映画の音、映画の音楽―古典映画からアニメーションまで

  • 春講座

長門 洋平(東京都立大学准教授、静岡文化芸術大学講師)

曜日 土曜日
時間 13:10~16:35 ※途中休憩をはさみます。
日程 全2回 ・05月30日 ~ 06月06日
(日程詳細)
05/30, 06/06
コード 110481
定員 30名
単位数 1
会員価格 受講料 ¥ 11,880
ビジター価格 受講料 ¥ 13,662

目標

・一般に視覚主体のメディアと考えられがちな映画を、聴覚面からも捉える力を身につける。
・古典期から現代にいたる諸作品を、音/音楽の観点からとらえ直す。
・実写映画とアニメーション作品を比較しつつ、両者の共通点や差異について理解を深める。

講義概要

映画を「見る(観る)」とは言いますが、映画を「聴く」とは言いません。動く写真=Moving Pictureという視覚メディアとして生まれた映画にとって、このことは当然であるとは言えます。
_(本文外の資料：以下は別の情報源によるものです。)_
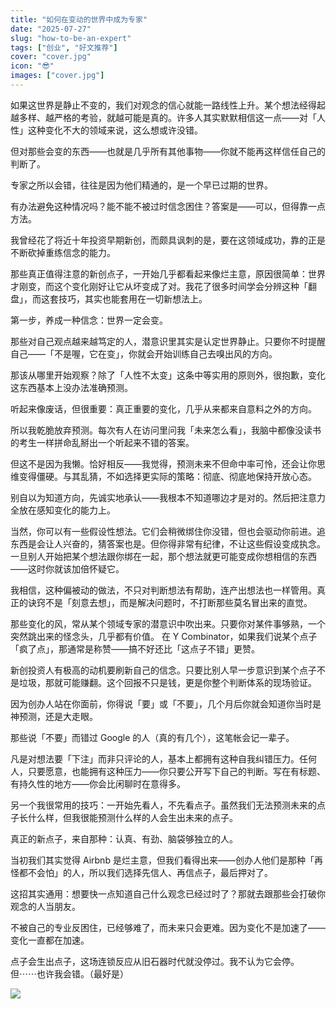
 ```yaml
---
title: "如何在变动的世界中成为专家"
date: "2025-07-27"
slug: "how-to-be-an-expert"
tags: ["创业", "好文推荐"]
cover: "cover.jpg"
icon: "😎"
images: ["cover.jpg"]
---
```

如果这世界是静止不变的，我们对观念的信心就能一路线性上升。某个想法经得起越多样、越严格的考验，就越可能是真的。许多人其实默默相信这一点——对「人性」这种变化不大的领域来说，这么想或许没错。



但对那些会变的东西——也就是几乎所有其他事物——你就不能再这样信任自己的判断了。



专家之所以会错，往往是因为他们精通的，是一个早已过期的世界。



有办法避免这种情况吗？能不能不被过时信念困住？答案是——可以，但得靠一点方法。



我曾经花了将近十年投资早期新创，而颇具讽刺的是，要在这领域成功，靠的正是不断砍掉重练信念的能力。



那些真正值得注意的新创点子，一开始几乎都看起来像烂主意，原因很简单：世界才刚变，而这个变化刚好让它从坏变成了对。我花了很多时间学会分辨这种「翻盘」，而这套技巧，其实也能套用在一切新想法上。



第一步，养成一种信念：世界一定会变。



那些对自己观点越来越笃定的人，潜意识里其实是认定世界静止。只要你不时提醒自己——「不是喔，它在变」，你就会开始训练自己去嗅出风的方向。



那该从哪里开始观察？除了「人性不太变」这条中等实用的原则外，很抱歉，变化这东西基本上没办法准确预测。



听起来像废话，但很重要：真正重要的变化，几乎从来都来自意料之外的方向。



所以我乾脆放弃预测。每次有人在访问里问我「未来怎么看」，我脑中都像没读书的考生一样拼命乱掰出一个听起来不错的答案。



但这不是因为我懒。恰好相反——我觉得，预测未来不但命中率可怜，还会让你思维变得僵硬。与其乱猜，不如选择更实际的策略：彻底、彻底地保持开放心态。



别自以为知道方向，先诚实地承认——我根本不知道哪边才是对的。然后把注意力全放在感知变化的能力上。



当然，你可以有一些假设性想法。它们会稍微绑住你没错，但也会驱动你前进。追东西是会让人兴奋的，猜答案也是。但你得非常有纪律，不让这些假设变成执念。
一旦别人开始把某个想法跟你绑在一起，那个想法就更可能变成你想相信的东西——这时你就该加倍怀疑它。



我相信，这种偏被动的做法，不只对判断想法有帮助，连产出想法也一样管用。真正的诀窍不是「刻意去想」，而是解决问题时，不打断那些莫名冒出来的直觉。



那些变化的风，常从某个领域专家的潜意识中吹出来。只要你对某件事够熟，一个突然跳出来的怪念头，几乎都有价值。
在 Y Combinator，如果我们说某个点子「疯了点」，那通常是称赞——搞不好还比「这点子不错」更赞。



新创投资人有极高的动机要刷新自己的信念。只要比别人早一步意识到某个点子不是垃圾，那就可能赚翻。这个回报不只是钱，更是你整个判断体系的现场验证。



因为创办人站在你面前，你得说「要」或「不要」，几个月后你就会知道你当时是神预测，还是大走眼。



那些说「不要」而错过 Google 的人（真的有几个），这笔帐会记一辈子。



凡是对想法要「下注」而非只评论的人，基本上都拥有这种自我纠错压力。任何人，只要愿意，也能拥有这种压力——你只要公开写下自己的判断。写在有标题、有持久性的地方——你会比闲聊时在意得多。



另一个我很常用的技巧：一开始先看人，不先看点子。虽然我们无法预测未来的点子长什么样，但我很能预测什么样的人会生出未来的点子。



真正的新点子，来自那种：认真、有劲、脑袋够独立的人。



当初我们其实觉得 Airbnb 是烂主意，但我们看得出来——创办人他们是那种「再怪都不会怕」的人，所以我们选择先信人、再信点子，最后押对了。



这招其实通用：想要快一点知道自己什么观念已经过时了？那就去跟那些会打破你观念的人当朋友。



不被自己的专业反困住，已经够难了，而未来只会更难。因为变化不是加速了——变化一直都在加速。



点子会生出点子，这场连锁反应从旧石器时代就没停过。我不认为它会停。
但⋯⋯也许我会错。（最好是）




![](https://prod-files-secure.s3.us-west-2.amazonaws.com/112d0858-5090-4d34-a606-b75eb8d65fd2/46476355-9cf3-4e99-9b7a-3531bc426380/1000202064.png?X-Amz-Algorithm=AWS4-HMAC-SHA256&X-Amz-Content-Sha256=UNSIGNED-PAYLOAD&X-Amz-Credential=ASIAZI2LB466XSBZ6CTB%2F20251007%2Fus-west-2%2Fs3%2Faws4_request&X-Amz-Date=20251007T173119Z&X-Amz-Expires=3600&X-Amz-Security-Token=IQoJb3JpZ2luX2VjEBEaCXVzLXdlc3QtMiJHMEUCIQDjeGIpnDiFt0pPHwRIG6vff5WgsOBmQ013TO7%2F9tsFMQIgIal2YASzlp5lo%2BTEqQ14Fl1bKE%2Bk4dRHTrriM363TSUqiAQIqv%2F%2F%2F%2F%2F%2F%2F%2F%2F%2FARAAGgw2Mzc0MjMxODM4MDUiDA227%2Fl%2FoAJTFJXHpircA0Yo0xMgG7aM4QlZ4JpOsaGhUr%2BP%2B%2F7rdaJkJhdWPeS%2FRmWQaItZDT3kPZ%2BQFavt9iEbwsEZ85%2Fw%2B%2Fpkzaqqy6hpZ9gOxsBUie0q9ZGRGpSJMQEbtLWVx0CsOB4DqJdeIinWLRAYWPUlD75Sr14fQK4zOCiLfKJWtAtEuiKVI%2BPGQkuv9kjbIYMq4pxAQ%2Bbj9AFNUQs%2BYvCw%2F8q0MeqXW5ghrtHCLNeqSHdpXiS6SoGO2IsQrDGmgIE58yssLCB3d1gAGRgY58Mno87YQkzLcXpW3wPYE%2FtnQ0Im6pxvW4Os1xGSU12FjHAithyVH7yLC%2Blo2hKNio%2BIy2KV8ABpckBZne6SIjeu5ojEji1qNY3QGPwO2vqDkkLbi8%2FSxrPUjLL4ir6%2BWHPuh2WwKC9K4hU6DU%2BrzN8HsS9sinkPzXNasbpmQJ%2Bd1gO%2BskaH8Kgb6hF4IOz%2Fr2XCw9rPIcst8ab3MINqZx8owRXBu58KNg%2BI0WNwY8UoUg8ncAWuMkBIgNU0Lfj6FRczmMKPlOaLmBlj%2BpBVdXFJipfjKplx6k7f%2BMTrVj0EUd4t3j6Kq9r4miOGKiSiUmx0KvFRV21GHhxTvCM6lXMfljaamELOggOZObXQZMdIgM9FN0YLMP%2F%2FlMcGOqUB7UxCVUeHF2Tgdlp%2F8stb%2FJWNJQ4FmJXSKkd%2Bz63JlOf2Pv3P%2BIHM8jnEswcCu2TR0CVsj1xLABqEnRZYFfmrMdjMJ0Qldu6uWaU88wDIHOjJjicaz08tDm7RfO3JjunwvKTaYE4uZYhV8%2Fr%2BfIP6EIUJJaMO%2FEs8CdxjZeOyxfn15un0%2FMzGHwfCjvc9AXlPr3au%2Bm1xtzpRoiDwekb44iZrZqPk&X-Amz-Signature=4d0822db40d37821c7d6ff934c176f68136e06c4e8f475e56d478bd875223ad0&X-Amz-SignedHeaders=host&x-amz-checksum-mode=ENABLED&x-id=GetObject)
しかしながら、とりわけ1930年前後に起こったトーキー革命以降、映画にとって音/音楽はなくてはならないものになりました。
本講義では、そのような「映画の音」を単なる映像の付随物と見なすのではなく、映像体験において中核的な役割を担う要素として集中的に検討します。とりわけ、古典的ハリウッド映画から戦後の現代映画、そしてアニメーション作品等をとりあげてその魅力を聴覚面から明らかにしていきます。

各回の講義予定

日程 講座内容
1 05/30 古典的ハリウッド映画の音楽 1927年公開のアメリカ映画『ジャズ・シンガー』(アラン・クロスランド)以降、世界各地でトーキー革命が本格化します。トーキー初期には音楽映画がもてはやされたハリウッドですが、1930年代に入ると、現在にも連なる「伴奏音楽」の方法論が模索されはじめます。本講義第1回目は、その時期の代表格ともいえる音楽家のマックス・スタイナーを中心に、映画音楽の「古典的」美学について考察します。
2 06/06 現代映画、およびアニメーション映画の音楽 戦後の「現代映画」の嚆矢は、イタリアのネオレアリズモ、そしてその強い影響下から出発したフランスのヌーヴェルヴァーグであるとの見解は一般的なものです。第2回目は、ジャン=リュック・ゴダールらをはじめとする、それら「現代的」な映画の音楽的特徴を探ります。同時に、第1回目で確認した「古典的」映画音楽との比較という観点から、アニメーション映画の聴覚面も検討します。カートゥーンから、日本のアニメーション(宮崎駿、新海誠など)までを射程に入れつつ、映画音楽の非「古典的」美学について考察します。

ご受講に際して(持物、注意事項)

◆休講が発生した場合の補講日は、6月13日(土)を予定しております。

講師紹介

長門 洋平
東京都立大学准教授、静岡文化芸術大学講師
1981年生まれ。博士(学術、総合研究大学院大学)。東京都立大学准教授。専門は映画研究、聴覚文化論。『映画音響論——溝口健二映画を聴く』(みすず書房、2014年)で、第36回サントリー学芸賞〈芸術・文学部門〉受賞。その他の著書に、『音と耳から考える——歴史・身体・テクノロジー』(アルテスパブリッシング、2021年、分担執筆)など。